Housed in what was an old school boozer at the back of the Museum Gardens, Team Banks has again worked its magic and everything from the handmade plates to the carved wooden chairs and tree root inspired tables are things of beauty.
Roots is a sharing plate restaurant (aren’t they all?), but while you can mix and match from the small, but perfectly formed menu (dishes range from a fiver to upwards of £20), most opt for the
Feast where for £50 a head the kitchen will choose a selection
of 10 dishes.
Like much of Banks’ repertoire a lot of the menu sounds like a culinary car crash – I offer by way of evidence, smoked eel doughnuts. And yet these beautifully cooked fishy morsels contained within a sweet, deep-fried ball of doughy loveliness turn out to be a match made in heaven.
So too is the lamb and fermented turnip boa. They don’t go in for lengthy descriptions at Roots, but if they did they would tell you that these impossibly light dumplings are the ideal home for a perfectly cooked piece of lamb and who knew that fermented turnip could be such a delicately flavoured accompaniment?
In Banks’ hand even the simplest elements become works of art. Take the wafer-thin seed crackers served with cultured butter and a moorish custard made from Lincolnshire Poacher. Had the kitchen run out of all other food, they could have given me a basket of these and I’d have still left Roots deliriously happy.
The dishes though did keep on coming. There was Banks’ signature dish of beetroot cooked in beef fat, which turns this root vegetable into a dense, meaty triumph; there was melt in the mouth ox cheek, simply complemented with cauliflower and kale; there was pea falafel, whose vegetarian credentials were obliterated with a glorious slither of pork fat.
By the time we hit desserts, I had reached peak Banks. That might explain why I found the deconstructed version of a lemon meringue pie interesting rather than mouth-watering, but he hit his usual form with the carrot and chicory root tiramisu. Again, it sounds like something a small child might concoct if left unsupervised in the kitchen, but the ice-cold sorbet on top of sweet candied carrots turns out to be a dessert Willy Wonka might have conceived.
I liked Roots. A lot. In fact, it’s just a few short steps from perfection.
Just a couple of things. Wherever you keep the coats can you buy a heater and if it’s possible turn the temperature up a notch in the ladies’ loos too.
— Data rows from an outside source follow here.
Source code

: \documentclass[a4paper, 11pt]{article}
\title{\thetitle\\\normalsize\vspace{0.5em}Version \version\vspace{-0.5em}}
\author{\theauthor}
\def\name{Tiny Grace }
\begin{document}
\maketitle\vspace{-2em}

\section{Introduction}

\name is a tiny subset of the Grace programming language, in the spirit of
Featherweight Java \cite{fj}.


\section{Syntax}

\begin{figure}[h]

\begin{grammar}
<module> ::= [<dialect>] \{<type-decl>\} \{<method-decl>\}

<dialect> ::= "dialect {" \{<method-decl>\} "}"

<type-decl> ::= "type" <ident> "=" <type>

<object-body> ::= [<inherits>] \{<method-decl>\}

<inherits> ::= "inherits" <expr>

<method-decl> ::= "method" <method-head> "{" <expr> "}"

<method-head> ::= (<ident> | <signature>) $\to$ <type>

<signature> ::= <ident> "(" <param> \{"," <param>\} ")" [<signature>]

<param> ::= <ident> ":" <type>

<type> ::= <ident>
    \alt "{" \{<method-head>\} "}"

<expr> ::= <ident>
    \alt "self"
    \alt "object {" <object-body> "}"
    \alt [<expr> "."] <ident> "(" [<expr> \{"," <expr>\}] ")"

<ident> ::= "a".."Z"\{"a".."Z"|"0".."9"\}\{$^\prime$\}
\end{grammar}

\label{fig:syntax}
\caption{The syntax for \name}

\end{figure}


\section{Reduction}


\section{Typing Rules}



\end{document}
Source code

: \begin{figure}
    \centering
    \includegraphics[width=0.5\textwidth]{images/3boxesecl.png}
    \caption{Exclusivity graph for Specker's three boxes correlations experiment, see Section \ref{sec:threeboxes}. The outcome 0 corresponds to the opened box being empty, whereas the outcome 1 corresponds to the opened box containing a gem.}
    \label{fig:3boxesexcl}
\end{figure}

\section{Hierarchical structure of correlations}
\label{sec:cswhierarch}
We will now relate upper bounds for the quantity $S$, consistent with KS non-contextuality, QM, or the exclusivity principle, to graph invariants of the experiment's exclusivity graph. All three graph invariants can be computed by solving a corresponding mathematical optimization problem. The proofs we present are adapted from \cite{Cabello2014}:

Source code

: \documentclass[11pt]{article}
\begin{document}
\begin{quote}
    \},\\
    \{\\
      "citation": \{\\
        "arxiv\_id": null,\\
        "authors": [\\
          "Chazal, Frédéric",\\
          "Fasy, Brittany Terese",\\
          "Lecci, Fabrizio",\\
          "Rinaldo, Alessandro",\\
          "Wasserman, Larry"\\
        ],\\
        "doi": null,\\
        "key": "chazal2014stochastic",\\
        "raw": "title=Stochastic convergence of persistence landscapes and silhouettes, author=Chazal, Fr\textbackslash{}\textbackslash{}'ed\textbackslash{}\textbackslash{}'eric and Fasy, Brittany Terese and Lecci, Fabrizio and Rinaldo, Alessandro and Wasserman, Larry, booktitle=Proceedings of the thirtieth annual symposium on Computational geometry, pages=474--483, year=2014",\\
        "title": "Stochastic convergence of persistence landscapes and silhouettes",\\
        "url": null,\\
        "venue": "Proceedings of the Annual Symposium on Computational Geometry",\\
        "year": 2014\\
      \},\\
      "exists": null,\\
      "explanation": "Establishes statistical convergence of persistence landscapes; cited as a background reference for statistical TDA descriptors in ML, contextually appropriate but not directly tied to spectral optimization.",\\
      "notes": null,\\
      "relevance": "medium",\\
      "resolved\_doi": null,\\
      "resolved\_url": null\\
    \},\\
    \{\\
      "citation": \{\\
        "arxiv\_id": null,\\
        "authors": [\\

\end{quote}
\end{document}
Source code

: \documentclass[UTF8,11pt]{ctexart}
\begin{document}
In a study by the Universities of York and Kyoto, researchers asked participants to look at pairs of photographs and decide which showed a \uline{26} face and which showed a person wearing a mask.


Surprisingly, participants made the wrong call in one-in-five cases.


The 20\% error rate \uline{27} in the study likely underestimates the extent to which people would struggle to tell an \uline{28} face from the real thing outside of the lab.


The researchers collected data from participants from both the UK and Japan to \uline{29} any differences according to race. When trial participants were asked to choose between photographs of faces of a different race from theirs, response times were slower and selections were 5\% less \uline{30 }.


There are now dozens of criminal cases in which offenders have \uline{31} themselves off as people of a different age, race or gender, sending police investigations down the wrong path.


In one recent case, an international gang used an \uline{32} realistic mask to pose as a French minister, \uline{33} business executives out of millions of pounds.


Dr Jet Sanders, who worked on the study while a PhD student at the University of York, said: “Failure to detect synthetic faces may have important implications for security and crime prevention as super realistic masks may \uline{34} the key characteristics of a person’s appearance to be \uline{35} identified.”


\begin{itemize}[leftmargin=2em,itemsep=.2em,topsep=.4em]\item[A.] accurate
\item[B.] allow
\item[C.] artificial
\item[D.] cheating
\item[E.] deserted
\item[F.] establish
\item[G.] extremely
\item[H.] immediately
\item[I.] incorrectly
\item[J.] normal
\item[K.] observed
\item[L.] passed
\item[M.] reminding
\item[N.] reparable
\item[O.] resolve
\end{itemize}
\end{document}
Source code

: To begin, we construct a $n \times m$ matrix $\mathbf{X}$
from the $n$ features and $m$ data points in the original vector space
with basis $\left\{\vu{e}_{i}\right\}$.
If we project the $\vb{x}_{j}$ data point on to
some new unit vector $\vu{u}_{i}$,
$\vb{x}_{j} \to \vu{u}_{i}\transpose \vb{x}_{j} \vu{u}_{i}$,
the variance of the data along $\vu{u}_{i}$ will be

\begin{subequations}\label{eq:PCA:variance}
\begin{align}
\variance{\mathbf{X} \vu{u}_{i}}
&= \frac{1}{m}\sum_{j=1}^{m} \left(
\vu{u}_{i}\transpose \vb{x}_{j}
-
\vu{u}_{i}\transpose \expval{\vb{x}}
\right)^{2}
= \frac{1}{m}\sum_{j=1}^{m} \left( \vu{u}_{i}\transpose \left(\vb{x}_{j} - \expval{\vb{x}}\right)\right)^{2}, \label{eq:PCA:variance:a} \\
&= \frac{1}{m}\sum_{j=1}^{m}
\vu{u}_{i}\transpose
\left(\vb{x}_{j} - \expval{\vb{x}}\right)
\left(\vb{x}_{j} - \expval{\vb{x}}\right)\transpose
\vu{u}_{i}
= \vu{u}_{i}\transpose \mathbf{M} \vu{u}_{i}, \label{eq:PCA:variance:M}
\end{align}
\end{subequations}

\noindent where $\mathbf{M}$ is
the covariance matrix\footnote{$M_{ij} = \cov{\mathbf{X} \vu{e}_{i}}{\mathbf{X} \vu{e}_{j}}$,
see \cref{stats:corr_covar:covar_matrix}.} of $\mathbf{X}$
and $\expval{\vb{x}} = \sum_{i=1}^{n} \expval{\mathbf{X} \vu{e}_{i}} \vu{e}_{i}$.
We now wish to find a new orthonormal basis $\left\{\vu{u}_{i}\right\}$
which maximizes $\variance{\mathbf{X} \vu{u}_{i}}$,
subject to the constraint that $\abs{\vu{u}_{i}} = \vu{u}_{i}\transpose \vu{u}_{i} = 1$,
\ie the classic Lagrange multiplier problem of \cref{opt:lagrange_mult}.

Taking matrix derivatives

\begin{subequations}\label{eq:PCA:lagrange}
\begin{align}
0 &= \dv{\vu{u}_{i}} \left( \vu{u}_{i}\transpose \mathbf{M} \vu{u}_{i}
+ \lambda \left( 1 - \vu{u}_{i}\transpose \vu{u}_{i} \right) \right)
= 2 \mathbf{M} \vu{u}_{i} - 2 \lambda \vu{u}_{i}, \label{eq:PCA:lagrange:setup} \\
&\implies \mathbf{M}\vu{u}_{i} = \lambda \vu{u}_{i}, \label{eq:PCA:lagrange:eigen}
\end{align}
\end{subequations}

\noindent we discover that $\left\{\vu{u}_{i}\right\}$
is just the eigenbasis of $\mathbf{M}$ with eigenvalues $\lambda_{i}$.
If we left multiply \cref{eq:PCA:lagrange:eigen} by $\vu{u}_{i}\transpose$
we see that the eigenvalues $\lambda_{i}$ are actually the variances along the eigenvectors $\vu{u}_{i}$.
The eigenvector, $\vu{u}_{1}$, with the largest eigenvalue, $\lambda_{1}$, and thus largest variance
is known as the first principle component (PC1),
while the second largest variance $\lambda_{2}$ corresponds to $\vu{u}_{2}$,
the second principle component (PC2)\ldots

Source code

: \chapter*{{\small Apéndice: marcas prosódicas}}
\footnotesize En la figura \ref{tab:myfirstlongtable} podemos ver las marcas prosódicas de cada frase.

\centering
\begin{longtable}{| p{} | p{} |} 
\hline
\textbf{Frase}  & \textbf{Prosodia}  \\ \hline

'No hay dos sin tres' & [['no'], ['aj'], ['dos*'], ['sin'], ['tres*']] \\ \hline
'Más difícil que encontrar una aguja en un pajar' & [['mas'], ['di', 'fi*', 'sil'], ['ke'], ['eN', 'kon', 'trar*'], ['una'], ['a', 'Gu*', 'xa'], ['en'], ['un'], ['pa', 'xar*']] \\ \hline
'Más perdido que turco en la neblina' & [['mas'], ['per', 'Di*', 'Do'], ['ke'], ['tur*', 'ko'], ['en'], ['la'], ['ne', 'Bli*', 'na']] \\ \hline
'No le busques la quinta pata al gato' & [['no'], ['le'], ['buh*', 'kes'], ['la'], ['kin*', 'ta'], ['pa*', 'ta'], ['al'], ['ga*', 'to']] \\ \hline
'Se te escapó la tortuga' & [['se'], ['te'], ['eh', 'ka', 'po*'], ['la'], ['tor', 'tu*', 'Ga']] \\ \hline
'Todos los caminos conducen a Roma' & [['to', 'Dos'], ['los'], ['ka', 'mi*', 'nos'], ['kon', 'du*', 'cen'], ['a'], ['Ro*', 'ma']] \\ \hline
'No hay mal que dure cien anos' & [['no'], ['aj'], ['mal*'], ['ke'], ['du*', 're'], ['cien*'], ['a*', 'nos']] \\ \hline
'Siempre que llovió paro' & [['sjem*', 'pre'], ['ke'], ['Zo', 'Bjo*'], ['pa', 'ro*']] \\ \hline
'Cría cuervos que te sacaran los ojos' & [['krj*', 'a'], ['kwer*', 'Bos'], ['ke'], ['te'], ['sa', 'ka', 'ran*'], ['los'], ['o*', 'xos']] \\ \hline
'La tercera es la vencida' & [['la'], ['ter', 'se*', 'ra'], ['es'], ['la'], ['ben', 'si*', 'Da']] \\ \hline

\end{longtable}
Your staff are lovely; I can’t fault their friendliness, but some seem less confident at chatting through each dish with diners.
I want to hear about the allotment out the back of the Black Swan where the veg comes from; I want to hear that Banks is often out foraging and I want to know when he decided that carrot was a suitable ingredient for tiramisu.
Banks’ food has always been about telling stories and Roots looks like another fabulous chapter.